Acta Vet. Brno 2010, 79: 195-202

Effect of Replacing Soybean Meal with Lupin Seed-based Meal in Chicken Diet on Performance, Carcass Value and Meat Quality

Pavel Suchý, Eva Straková, Ivan Herzig, Ladislav Steinhauser, Josef Vopálenský, Leo Kroupa

Department of Nutrition, Animal Husbandry, and Animal Hygiene, Faculty of Veterinary Hygiene and Ecology, University of Veterinary and Pharmaceutical Sciences Brno

Received April 20, 2009
Accepted January 19, 2010

The main objective of this experimental study was to determine how diets containing lupin meal affect the performance indicators, carcass value, and chemical composition of breast and thigh muscles in broiler chickens. The diets tested in experimental groups E1 and E2 differed as follows: in group E1, one third of nitrogen-containing substances (NSs) from extracted soybean meal was replaced with NSs from lupin meal; in group E2, two thirds were replaced compared to the control group. The replacement of soybean meal with lupin meal in experimental diets failed to produce any significant effect on the average live weight of chickens on Day 42 of the fattening period compared to the control group. The replacement of soybean meal with lupin meal resulted in decreased average weight of carcass and breast muscles and in decreased yield of breast muscles. Differences between the control group (C) and group E2 were significant (P ⪬ 0.01). Chickens in group E2 also showed a significant increase (P ⪬ 0.01) in the yield of the heart and stomach compared to the control group. The differences in weight and yield of thigh muscles between the control group and the experimental groups (E1 and E2) were not significantly affected. As far as chemical composition is concerned, chickens receiving the lupin-containing feed showed a significant (P ⪬ 0.01) increase in the ash content in breast muscles.

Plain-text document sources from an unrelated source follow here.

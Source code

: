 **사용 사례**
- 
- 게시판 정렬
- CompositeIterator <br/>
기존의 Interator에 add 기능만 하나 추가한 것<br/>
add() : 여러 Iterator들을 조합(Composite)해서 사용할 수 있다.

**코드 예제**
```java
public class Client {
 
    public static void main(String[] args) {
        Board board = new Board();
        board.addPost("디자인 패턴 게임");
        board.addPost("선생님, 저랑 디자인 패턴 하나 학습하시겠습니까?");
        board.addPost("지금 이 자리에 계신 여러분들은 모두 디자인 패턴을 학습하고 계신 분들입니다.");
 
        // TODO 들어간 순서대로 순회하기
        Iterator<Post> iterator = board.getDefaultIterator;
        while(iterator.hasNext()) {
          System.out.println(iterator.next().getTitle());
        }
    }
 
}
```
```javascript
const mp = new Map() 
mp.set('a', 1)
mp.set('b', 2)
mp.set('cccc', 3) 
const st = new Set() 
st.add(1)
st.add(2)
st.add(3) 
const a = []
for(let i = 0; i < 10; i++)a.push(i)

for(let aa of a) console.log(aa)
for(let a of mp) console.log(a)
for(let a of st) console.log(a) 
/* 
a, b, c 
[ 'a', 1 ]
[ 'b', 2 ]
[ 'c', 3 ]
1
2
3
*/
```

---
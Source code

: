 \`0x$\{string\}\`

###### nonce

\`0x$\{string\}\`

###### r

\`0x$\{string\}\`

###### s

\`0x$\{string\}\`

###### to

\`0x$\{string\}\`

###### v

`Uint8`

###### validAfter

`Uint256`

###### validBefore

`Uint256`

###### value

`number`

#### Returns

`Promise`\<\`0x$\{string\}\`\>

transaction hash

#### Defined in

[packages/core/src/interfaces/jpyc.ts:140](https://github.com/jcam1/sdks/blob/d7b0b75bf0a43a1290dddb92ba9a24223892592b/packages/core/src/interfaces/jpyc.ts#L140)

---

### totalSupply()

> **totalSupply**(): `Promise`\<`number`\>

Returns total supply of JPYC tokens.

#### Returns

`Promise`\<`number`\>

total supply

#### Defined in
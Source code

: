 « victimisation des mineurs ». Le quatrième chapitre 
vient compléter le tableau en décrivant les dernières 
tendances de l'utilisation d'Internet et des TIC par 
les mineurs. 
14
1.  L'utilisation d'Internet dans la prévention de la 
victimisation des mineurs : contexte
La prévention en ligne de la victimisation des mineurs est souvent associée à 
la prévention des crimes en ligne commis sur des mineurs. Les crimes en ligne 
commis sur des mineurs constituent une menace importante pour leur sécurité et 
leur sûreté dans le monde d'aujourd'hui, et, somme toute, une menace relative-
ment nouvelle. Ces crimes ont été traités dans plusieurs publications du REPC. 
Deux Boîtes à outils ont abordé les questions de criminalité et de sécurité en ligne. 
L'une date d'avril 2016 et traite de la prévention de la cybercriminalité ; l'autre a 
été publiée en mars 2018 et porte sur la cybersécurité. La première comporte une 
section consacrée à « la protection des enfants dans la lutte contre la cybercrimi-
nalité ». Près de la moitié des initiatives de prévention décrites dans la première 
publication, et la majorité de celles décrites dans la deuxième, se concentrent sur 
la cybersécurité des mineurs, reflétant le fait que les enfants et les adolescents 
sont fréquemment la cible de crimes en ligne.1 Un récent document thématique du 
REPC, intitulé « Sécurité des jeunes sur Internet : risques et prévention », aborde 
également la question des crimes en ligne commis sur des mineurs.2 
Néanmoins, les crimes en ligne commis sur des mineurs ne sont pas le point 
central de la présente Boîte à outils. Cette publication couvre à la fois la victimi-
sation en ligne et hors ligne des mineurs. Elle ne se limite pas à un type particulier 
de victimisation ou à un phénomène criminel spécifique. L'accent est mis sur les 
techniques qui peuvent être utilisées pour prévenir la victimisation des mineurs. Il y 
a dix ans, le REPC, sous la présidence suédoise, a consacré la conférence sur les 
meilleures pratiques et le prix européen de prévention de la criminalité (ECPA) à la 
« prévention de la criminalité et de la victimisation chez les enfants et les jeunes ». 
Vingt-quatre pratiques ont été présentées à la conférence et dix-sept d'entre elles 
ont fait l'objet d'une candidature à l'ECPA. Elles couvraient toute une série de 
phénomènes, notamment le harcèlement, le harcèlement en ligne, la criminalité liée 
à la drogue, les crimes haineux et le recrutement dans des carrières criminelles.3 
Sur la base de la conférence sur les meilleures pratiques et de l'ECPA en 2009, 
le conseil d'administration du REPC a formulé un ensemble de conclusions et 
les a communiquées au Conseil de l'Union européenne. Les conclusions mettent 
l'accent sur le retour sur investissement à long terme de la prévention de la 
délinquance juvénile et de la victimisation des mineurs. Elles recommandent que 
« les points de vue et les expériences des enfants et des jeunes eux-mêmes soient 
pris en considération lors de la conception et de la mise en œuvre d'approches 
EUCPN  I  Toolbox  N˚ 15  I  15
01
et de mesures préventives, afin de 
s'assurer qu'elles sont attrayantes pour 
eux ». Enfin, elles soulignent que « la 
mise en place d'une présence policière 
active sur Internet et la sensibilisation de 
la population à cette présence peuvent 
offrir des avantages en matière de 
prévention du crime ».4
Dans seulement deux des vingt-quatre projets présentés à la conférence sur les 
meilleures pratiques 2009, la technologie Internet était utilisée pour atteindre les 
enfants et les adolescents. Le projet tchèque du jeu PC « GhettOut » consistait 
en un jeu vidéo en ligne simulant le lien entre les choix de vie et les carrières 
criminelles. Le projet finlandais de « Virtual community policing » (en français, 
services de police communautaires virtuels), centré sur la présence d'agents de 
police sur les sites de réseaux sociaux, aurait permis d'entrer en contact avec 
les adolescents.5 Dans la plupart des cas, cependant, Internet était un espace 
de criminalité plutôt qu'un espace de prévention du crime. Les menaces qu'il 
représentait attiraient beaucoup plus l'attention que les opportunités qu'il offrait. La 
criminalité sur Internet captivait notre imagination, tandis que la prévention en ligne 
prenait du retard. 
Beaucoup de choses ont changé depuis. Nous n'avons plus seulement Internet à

On the contrary, in thigh muscles in group E2, the ash content decreased significantly (P ⪬ 0.01). The content of calcium showed an increasing trend in both breast and thigh muscles in both experimental groups. In contrast, the content of magnesium in chicken muscles in both experimental groups decreased. These differences were significant (P ⪬ 0.01) only in thigh muscles. Our results show that lupin seed is a suitable substitute for NSs contained in soybean extracted meal. It is considered optimal to replace up to one third of NSs contained in soybean meal with lupin seed. Higher inclusion rate of lupin meal in diets may reduce the growth intensity of chickens, particularly the yield of breast muscles. Due to substantial inter-varietal differences, it is necessary to optimize individual nutrients, particularly amino acids when formulating lupin-containing diets.